Ian Hamilton Finlay (1925-2006) was born in the Bahamas to Scottish parents, who returned to Scotland when he was a child. He attended Glasgow School of Art during the early years of WW2 and was a fellow student with Margot Sandeman (1922-2009), painter and regular visitor to Arran. Their friendship would lead to artistic collaboration throughout their lives.


Undertaking national service between 1944 and 1947, Finlay travelled to post-war Germany. Hugh MacDiarmid (poet, essayist) would be best man at his wedding in 1947, a friendship which lasted until they acrimoniously fell out in the early 1960s. 

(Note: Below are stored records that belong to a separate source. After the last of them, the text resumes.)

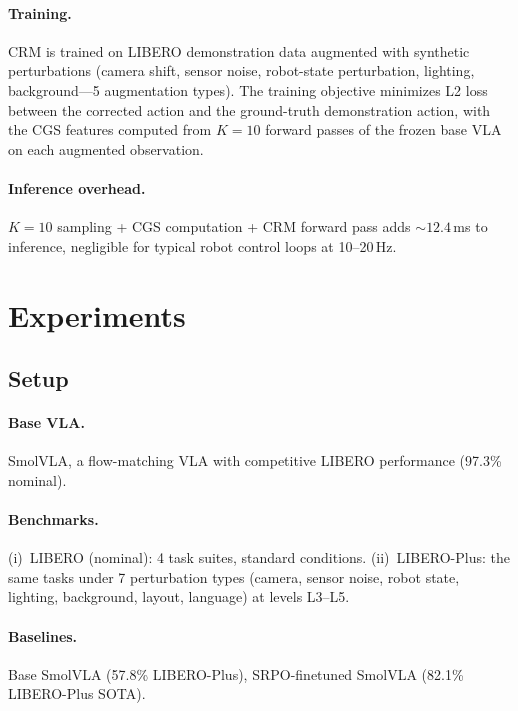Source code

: \documentclass[letterpaper]{article}
\begin{document}
\paragraph{Training.}
CRM is trained on LIBERO demonstration data augmented with synthetic perturbations (camera shift, sensor noise, robot-state perturbation, lighting, background---5 augmentation types).
The training objective minimizes L2 loss between the corrected action and the ground-truth demonstration action, with the CGS features computed from $K{=}10$ forward passes of the frozen base VLA on each augmented observation.

\paragraph{Inference overhead.}
$K{=}10$ sampling + CGS computation + CRM forward pass adds ${\sim}12.4$\,ms to inference, negligible for typical robot control loops at 10--20\,Hz.

\section{Experiments}

\subsection{Setup}

\paragraph{Base VLA.} SmolVLA, a flow-matching VLA with competitive LIBERO performance (97.3\% nominal).

\paragraph{Benchmarks.} (i)~LIBERO (nominal): 4 task suites, standard conditions. (ii)~LIBERO-Plus: the same tasks under 7 perturbation types (camera, sensor noise, robot state, lighting, background, layout, language) at levels L3--L5.

\paragraph{Baselines.} Base SmolVLA (57.8\% LIBERO-Plus), SRPO-finetuned SmolVLA (82.1\% LIBERO-Plus SOTA).
\end{document}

By 1948 Finlay was living in rural Perthshire with his wife Marion. He spent the next eight years as an impoverished writer and painter, periodically publishing short stories in the Glasgow Herald and the Scottish Angler  – his stories were often about fishing – while earning money from shepherding and labouring. He briefly lived on Rousay, one of the Orkney Islands, during the winter of 1955-56; this location became a source of inspiration for the symbolic landscapes depicted in much of his later work. The mid- 1950s to early 1960s were punctuated by bouts of nervous illness: Finlay’s agoraphobia set in, only to leave him in the mid-1990s.


During the 1960s Finlay called on Sandeman's draughtsmanship to illustrate Poor.Old.Tired.Horse, his poetry periodical, for which Sandeman produced line drawings (1965). 

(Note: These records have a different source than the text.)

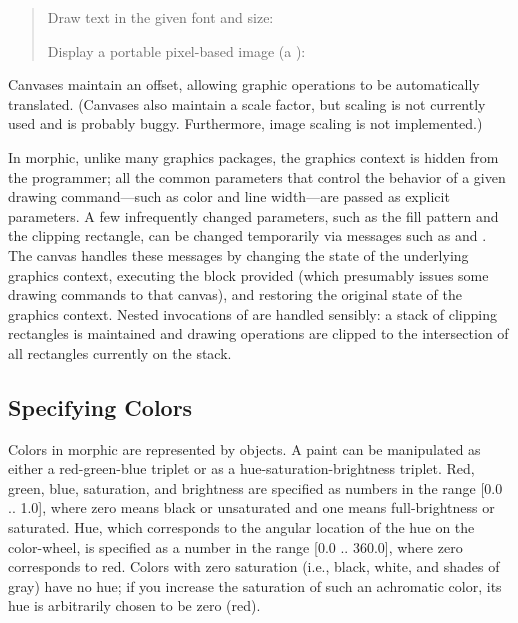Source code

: \documentclass[letterpaper,10pt,english]{sphinxmanual}
\begin{document}
\begin{quote}
Draw text in the given font and size:

\begin{sphinxVerbatim}[commandchars=\\\{\}]
         
\end{sphinxVerbatim}

Display a portable pixel-based image (a ):

\begin{sphinxVerbatim}[commandchars=\\\{\}]
   
\end{sphinxVerbatim}
\end{quote}

Canvases maintain an offset, allowing graphic operations to be automatically translated. (Canvases also maintain a scale factor, but scaling is not currently used and is probably buggy. Furthermore, image scaling is not implemented.)

In morphic, unlike many graphics packages, the graphics context is hidden from the programmer; all the common parameters that control the behavior of a given drawing command—such as color and line width—are passed as explicit parameters. A few infrequently changed parameters, such as the fill pattern and the clipping rectangle, can be changed temporarily via messages such as  and . The canvas handles these messages by changing the state of the underlying graphics context, executing the block provided (which presumably issues some drawing commands to that canvas), and restoring the original state of the graphics context. Nested invocations of  are handled sensibly: a stack of clipping rectangles is maintained and drawing operations are clipped to the intersection of all rectangles currently on the stack.


\subsection{Specifying Colors}
\label{\detokenize{morphic:specifying-colors}}
Colors in morphic are represented by  objects. A paint can be manipulated as either a red-green-blue triplet or as a hue-saturation-brightness triplet. Red, green, blue, saturation, and brightness are specified as numbers in the range {[}0.0 .. 1.0{]}, where zero means black or unsaturated and one means full-brightness or saturated. Hue, which corresponds to the angular location of the hue on the color-wheel, is specified as a number in the range {[}0.0 .. 360.0{]}, where zero corresponds to red. Colors with zero saturation (i.e., black, white, and shades of gray) have no hue; if you increase the saturation of such an achromatic color, its hue is arbitrarily chosen to be zero (red).
\end{document}
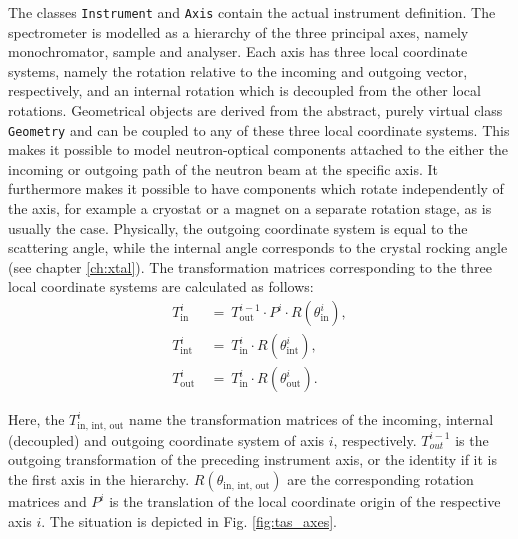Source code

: The classes \lstinline[language=C++]|Instrument| and \lstinline[language=C++]|Axis| contain the actual instrument definition.
The spectrometer is modelled as a hierarchy of the three principal axes, namely monochromator, sample and analyser.
Each axis has three local coordinate systems, namely the rotation relative to the incoming and outgoing vector, respectively,
and an internal rotation which is decoupled from the other local rotations.
Geometrical objects are derived from the abstract, purely virtual class \lstinline[language=C++]|Geometry| and can be
coupled to any of these three local coordinate systems.
This makes it possible to model neutron-optical components attached to the either the incoming or outgoing path of the
neutron beam at the specific axis. 
It furthermore makes it possible to have components which rotate independently of the axis, for example a cryostat or
a magnet on a separate rotation stage, as is usually the case.
Physically, the outgoing coordinate system is equal to the scattering angle, while the internal angle corresponds
to the crystal rocking angle (see chapter \ref{ch:xtal}).
The transformation matrices corresponding to the three local coordinate systems are calculated as follows:
\begin{equation}
\begin{split}
	T_{\mathrm{in}}^{i} & \ =\  T_{\mathrm{out}}^{i-1} \cdot P^{i} \cdot R\left(\theta_{\mathrm{in}}^{i}\right), \\
	T_{\mathrm{int}}^{i} & \ =\  T_{\mathrm{in}}^{i} \cdot R\left(\theta_{\mathrm{int}}^{i}\right), \\
	T_{\mathrm{out}}^{i} & \ =\  T_{\mathrm{in}}^{i} \cdot R\left(\theta_{\mathrm{out}}^{i}\right).
\end{split}
\end{equation}

Here, the $T_{\mathrm{in,\, int,\, out}}^{i}$ name the transformation matrices of the incoming, internal (decoupled) 
and outgoing coordinate system of axis $i$, respectively.
$T_{out}^{i-1}$ is the outgoing transformation of the preceding instrument axis, or the identity if it is the first axis 
in the hierarchy.
$R\left(\theta_{\mathrm{in,\, int,\, out}}\right)$ are the corresponding rotation matrices and $P^i$ is the translation
of the local coordinate origin of the respective axis $i$.
The situation is depicted in Fig. \ref{fig:tas_axes}.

She subsequently illustrated several publications from his Wild Hawthorn Press, including Fishing News News, Peterhead Fragments, Rhymes for Lemons and other works. In late 1962, the course of Finlay’s career was radically shifted by his contact with the concrete poets of São Paulo’s Noigandres collective. Wild Hawthorn went on to produce ‘poem-prints’ by European and South American concretists. Finlay’s concrete poetry began on the page but then moved increasingly towards three dimensional figuration and afterwards to site-specific art in the creation of his sculpture garden at Little Sparta in the Pentland Hills near Edinburgh. The five-acre garden also includes more conventional sculptures and two garden temples. In December 2004, in a poll conducted by Scotland on Sunday, a panel of fifty artists, gallery directors and arts professionals voted Little Sparta to be the most important work of Scottish art.


During the seventies and eighties, working from her bothy at High Corrie on the east side of the island of Arran, Sandeman collaborated again with Finlay on a series of still life paintings using simple objects - jugs, candles, shells - which carry texts selected by him. The texts were later published as A Concise Classical Dictionary (Wild Hawthorn Press 1988). Within the series of forty four paintings are some of Sandeman’s most beautiful still life works.

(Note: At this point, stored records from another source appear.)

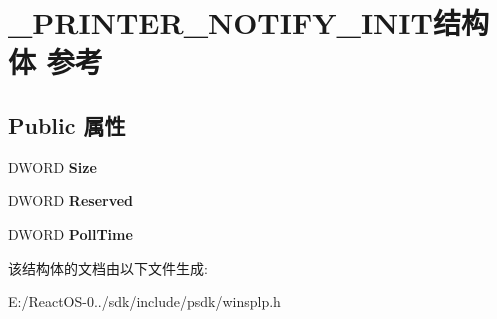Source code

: \hypertarget{struct___p_r_i_n_t_e_r___n_o_t_i_f_y___i_n_i_t}{}\section{\+\_\+\+P\+R\+I\+N\+T\+E\+R\+\_\+\+N\+O\+T\+I\+F\+Y\+\_\+\+I\+N\+I\+T结构体 参考}
\label{struct___p_r_i_n_t_e_r___n_o_t_i_f_y___i_n_i_t}
\subsection*{Public 属性}
\begin{DoxyCompactItemize}
\item 
\mbox{\label{struct___p_r_i_n_t_e_r___n_o_t_i_f_y___i_n_i_t_aed03c1fa3e185f8dd2148a106999f995}} 
D\+W\+O\+RD {\bfseries Size}
\item 
\mbox{\label{struct___p_r_i_n_t_e_r___n_o_t_i_f_y___i_n_i_t_a2286a2cbbfae6b40c78771a84f8509b5}} 
D\+W\+O\+RD {\bfseries Reserved}
\item 
\mbox{\label{struct___p_r_i_n_t_e_r___n_o_t_i_f_y___i_n_i_t_a5a89b73001d3c9ee64f72be30a32c8ae}} 
D\+W\+O\+RD {\bfseries Poll\+Time}
\end{DoxyCompactItemize}


该结构体的文档由以下文件生成\+:\begin{DoxyCompactItemize}
\item 
E\+:/\+React\+O\+S-\/0../sdk/include/psdk/winsplp.\+h\end{DoxyCompactItemize}
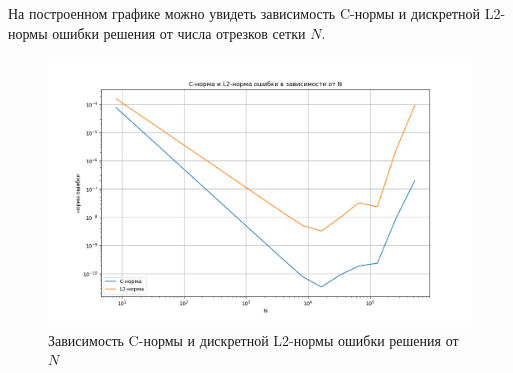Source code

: \documentclass{article}
\begin{document}
На построенном графике можно увидеть зависимость C-нормы и дискретной L2-нормы ошибки решения от числа отрезков сетки $N$.

\begin{figure}[!hq]
    \centering
    \includegraphics[width=1.0\linewidth]{graphic.png}
    \caption{Зависимость C-нормы и дискретной L2-нормы ошибки решения от $N$}
    \label{fig:graphic}
\end{figure}

\newpage
\end{document}
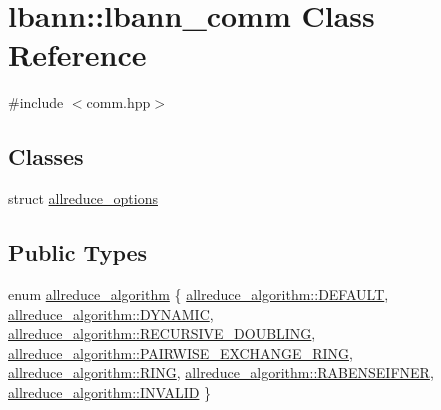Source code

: \hypertarget{classlbann_1_1lbann__comm}{}\section{lbann\+:\+:lbann\+\_\+comm Class Reference}
\label{classlbann_1_1lbann__comm}


{\ttfamily \#include $<$comm.\+hpp$>$}

\subsection*{Classes}
\begin{DoxyCompactItemize}
\item 
struct \hyperlink{structlbann_1_1lbann__comm_1_1allreduce__options}{allreduce\+\_\+options}
\end{DoxyCompactItemize}
\subsection*{Public Types}
\begin{DoxyCompactItemize}
\item 
enum \hyperlink{classlbann_1_1lbann__comm_a02a03227cc27e3516f0d9f9812f32019}{allreduce\+\_\+algorithm} \{ \newline
\hyperlink{classlbann_1_1lbann__comm_a02a03227cc27e3516f0d9f9812f32019a5b39c8b553c821e7cddc6da64b5bd2ee}{allreduce\+\_\+algorithm\+::\+D\+E\+F\+A\+U\+LT}, 
\hyperlink{classlbann_1_1lbann__comm_a02a03227cc27e3516f0d9f9812f32019a0fcc90da4811c877ba9f9c12f7d60bc9}{allreduce\+\_\+algorithm\+::\+D\+Y\+N\+A\+M\+IC}, 
\hyperlink{classlbann_1_1lbann__comm_a02a03227cc27e3516f0d9f9812f32019a5a99a7b378e450d9e91b10b1f0085274}{allreduce\+\_\+algorithm\+::\+R\+E\+C\+U\+R\+S\+I\+V\+E\+\_\+\+D\+O\+U\+B\+L\+I\+NG}, 
\hyperlink{classlbann_1_1lbann__comm_a02a03227cc27e3516f0d9f9812f32019ae97d669b6498b36d1ce07b3d2c544fee}{allreduce\+\_\+algorithm\+::\+P\+A\+I\+R\+W\+I\+S\+E\+\_\+\+E\+X\+C\+H\+A\+N\+G\+E\+\_\+\+R\+I\+NG}, 
\newline
\hyperlink{classlbann_1_1lbann__comm_a02a03227cc27e3516f0d9f9812f32019ae69b8a2544417fb71e2767e95d7ac8f3}{allreduce\+\_\+algorithm\+::\+R\+I\+NG}, 
\hyperlink{classlbann_1_1lbann__comm_a02a03227cc27e3516f0d9f9812f32019aecfb3869b05d9c2103f98c386a9e8a41}{allreduce\+\_\+algorithm\+::\+R\+A\+B\+E\+N\+S\+E\+I\+F\+N\+ER}, 
\hyperlink{classlbann_1_1lbann__comm_a02a03227cc27e3516f0d9f9812f32019accc0377a8afbf50e7094f5c23a8af223}{allreduce\+\_\+algorithm\+::\+I\+N\+V\+A\+L\+ID}
 \}
\end{DoxyCompactItemize}
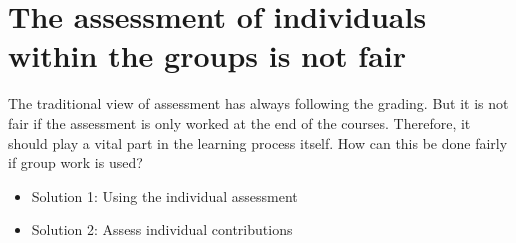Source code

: \documentclass[letterpaper%
, twoside%
, 12pt%
,these%
, english%
,creativecommons,hyperref, withAlgo2e %
]{thETS}
\begin{document}
\section{The assessment of individuals within the groups is not fair}
The traditional view of assessment has always following the grading. But it is not fair if the assessment is only worked at the end of the courses. Therefore, it should play a vital part in the learning process itself. How can this be done fairly if group work is used?
\begin{itemize}
	\item Solution 1: Using the individual assessment
	\item Solution 2: Assess individual contributions
	
\end{itemize}
\end{document}
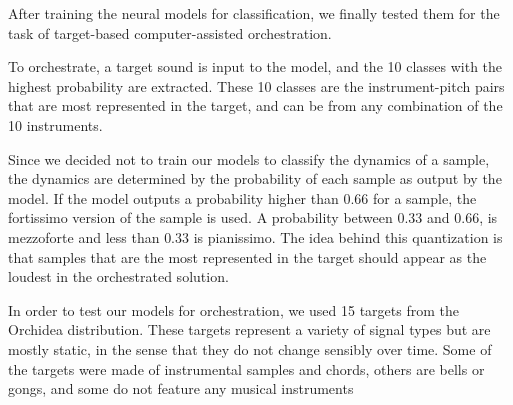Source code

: \documentclass[runningheads,a4paper]{llncs}
\begin{document}
After training the neural models for classification, we finally tested them for the task of target-based computer-assisted orchestration. 

To orchestrate, a target sound is input to the model, and the 10 classes with the highest probability are extracted. These 10 classes are the instrument-pitch pairs that are most represented in the target, and can be from any combination of the 10 instruments. 

Since we decided not to train our models to classify the dynamics of a sample, the dynamics are determined by the probability of each sample as output by the model. If the model outputs a probability higher than $0.66$ for a sample, the fortissimo version of the sample is used. A probability between $0.33$ and $0.66$, is mezzoforte and less than $0.33$ is pianissimo. The idea behind this quantization is that samples that are the most represented in the target should appear as the loudest in the orchestrated solution.

In order to test our models for orchestration, we used 15 targets from the Orchidea distribution. These targets represent a variety of signal types but are mostly static, in the sense that they do not change sensibly over time. Some of the targets were made of instrumental samples and chords, others are bells or gongs, and some do not feature any musical instruments
\end{document}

Finlay was nominated for the Turner Prize in 1985. He was awarded honorary doctorates from Aberdeen University in 1987, Heriot-Watt University in 1993 and the University of Glasgow in 2001, and an honorary and/or visiting professorship from the University of Dundee in 1999. The French Communist Party presented him with a bust of Saint Just in 1991. He received the Scottish Horticultural Medal from the Royal Caledonian Horticultural Society in 2002, and the Scottish Arts Council Creative Scotland Award in 2003. Awarded in the Queen's New Year's Honours list in 2002, Finlay was a CBE. He suffered a stroke and died on 27 March 2006 in a nursing home in Edinburgh.


He is represented by the Wild Hawthorn Press, the Archive of Ian Hamilton Finlay, which works closely with the Ingleby Gallery (Edinburgh) and the Victoria Miro Gallery (London) in the U.K.